• _LISTED RECORDS_

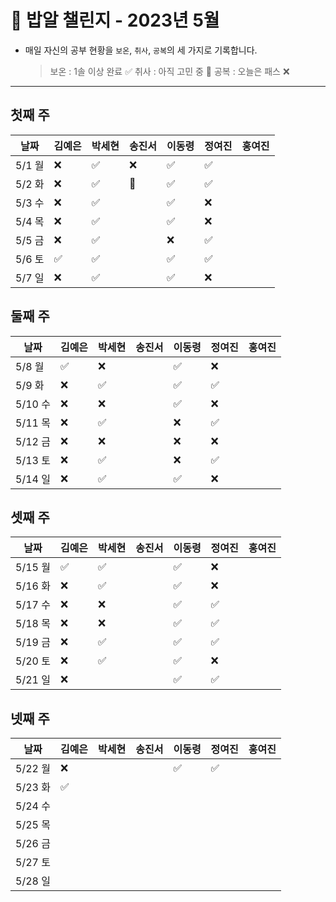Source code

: # 🍚 밥알 챌린지 - 2023년 5월
- 매일 자신의 공부 현황을 `보온`, `취사`, `공복`의 세 가지로 기록합니다.
    
    > 보온 : 1솔 이상 완료 ✅
    취사 : 아직 고민 중 🤔
    공복 : 오늘은 패스 ❌
---

## 첫째 주

**날짜**|김예은|박세현|송진서|이동령|정여진|홍여진
---|---|---|---|---|---|---
5/1 월|❌|✅|❌|✅|✅| |
5/2 화|❌|✅|🤔|✅|✅| |
5/3 수|❌|✅| |✅|❌| |
5/4 목|❌|✅| |✅|❌| |
5/5 금|❌|✅| |❌|✅| |
5/6 토|✅|✅| |✅|✅| |
5/7 일|❌|✅| |✅|❌| |


## 둘째 주

**날짜**|김예은|박세현|송진서|이동령|정여진|홍여진
---|---|---|---|---|---|---
5/8 월|✅|❌| |✅|❌| |
5/9 화|❌|✅| |✅|✅| |
5/10 수|❌|❌| |✅|❌| |
5/11 목|❌|✅| |❌|✅| |
5/12 금|❌|❌| |❌|❌| |
5/13 토|❌|✅| |❌|✅| |
5/14 일|❌|✅| |✅|❌| |


## 셋째 주

**날짜**|김예은|박세현|송진서|이동령|정여진|홍여진
---|---|---|---|---|---|---
5/15 월|✅|✅| |✅|❌| |
5/16 화|❌|✅| |✅|❌| |
5/17 수|❌|❌| |✅|✅| |
5/18 목|❌|❌| |✅|✅| |
5/19 금|❌|✅| |✅|✅| |
5/20 토|❌|✅| |✅|❌| |
5/21 일|❌| | |✅|✅| |

## 넷째 주

**날짜**|김예은|박세현|송진서|이동령|정여진|홍여진
---|---|---|---|---|---|---
5/22 월|❌ | | |✅|✅| |
5/23 화|✅ | | | | | |
5/24 수| | | | | | |
5/25 목| | | | | | |
5/26 금| | | | | | |
5/27 토| | | | | | |
5/28 일| | | | | | |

• _DESCRIPTION OF THE TASK_
Word for word, restate all of the data, but do not copy the pictures.

• _ANSWER SECTION_
Source code

: # 🍚 밥알 챌린지 - 2023년 5월
- 매일 자신의 공부 현황을 `보온`, `취사`, `공복`의 세 가지로 기록합니다.
    
    > 보온 : 1솔 이상 완료 ✅
    취사 : 아직 고민 중 🤔
    공복 : 오늘은 패스 ❌
---

## 첫째 주

**날짜**|김예은|박세현|송진서|이동령|정여진|홍여진
---|---|---|---|---|---|---
5/1 월|❌|✅|❌|✅|✅| |
5/2 화|❌|✅|🤔|✅|✅| |
5/3 수|❌|✅| |✅|❌| |
5/4 목|❌|✅| |✅|❌| |
5/5 금|❌|✅| |❌|✅| |
5/6 토|✅|✅| |✅|✅| |
5/7 일|❌|✅| |✅|❌| |


## 둘째 주

**날짜**|김예은|박세현|송진서|이동령|정여진|홍여진
---|---|---|---|---|---|---
5/8 월|✅|❌| |✅|❌| |
5/9 화|❌|✅| |✅|✅| |
5/10 수|❌|❌| |✅|❌| |
5/11 목|❌|✅| |❌|✅| |
5/12 금|❌|❌| |❌|❌| |
5/13 토|❌|✅| |❌|✅| |
5/14 일|❌|✅| |✅|❌| |


## 셋째 주

**날짜**|김예은|박세현|송진서|이동령|정여진|홍여진
---|---|---|---|---|---|---
5/15 월|✅|✅| |✅|❌| |
5/16 화|❌|✅| |✅|❌| |
5/17 수|❌|❌| |✅|✅| |
5/18 목|❌|❌| |✅|✅| |
5/19 금|❌|✅| |✅|✅| |
5/20 토|❌|✅| |✅|❌| |
5/21 일|❌| | |✅|✅| |

## 넷째 주

**날짜**|김예은|박세현|송진서|이동령|정여진|홍여진
---|---|---|---|---|---|---
5/22 월|❌ | | |✅|✅| |
5/23 화|✅ | | | | | |
5/24 수| | | | | | |
5/25 목| | | | | | |
5/26 금| | | | | | |
5/27 토| | | | | | |
5/28 일| | | | | | |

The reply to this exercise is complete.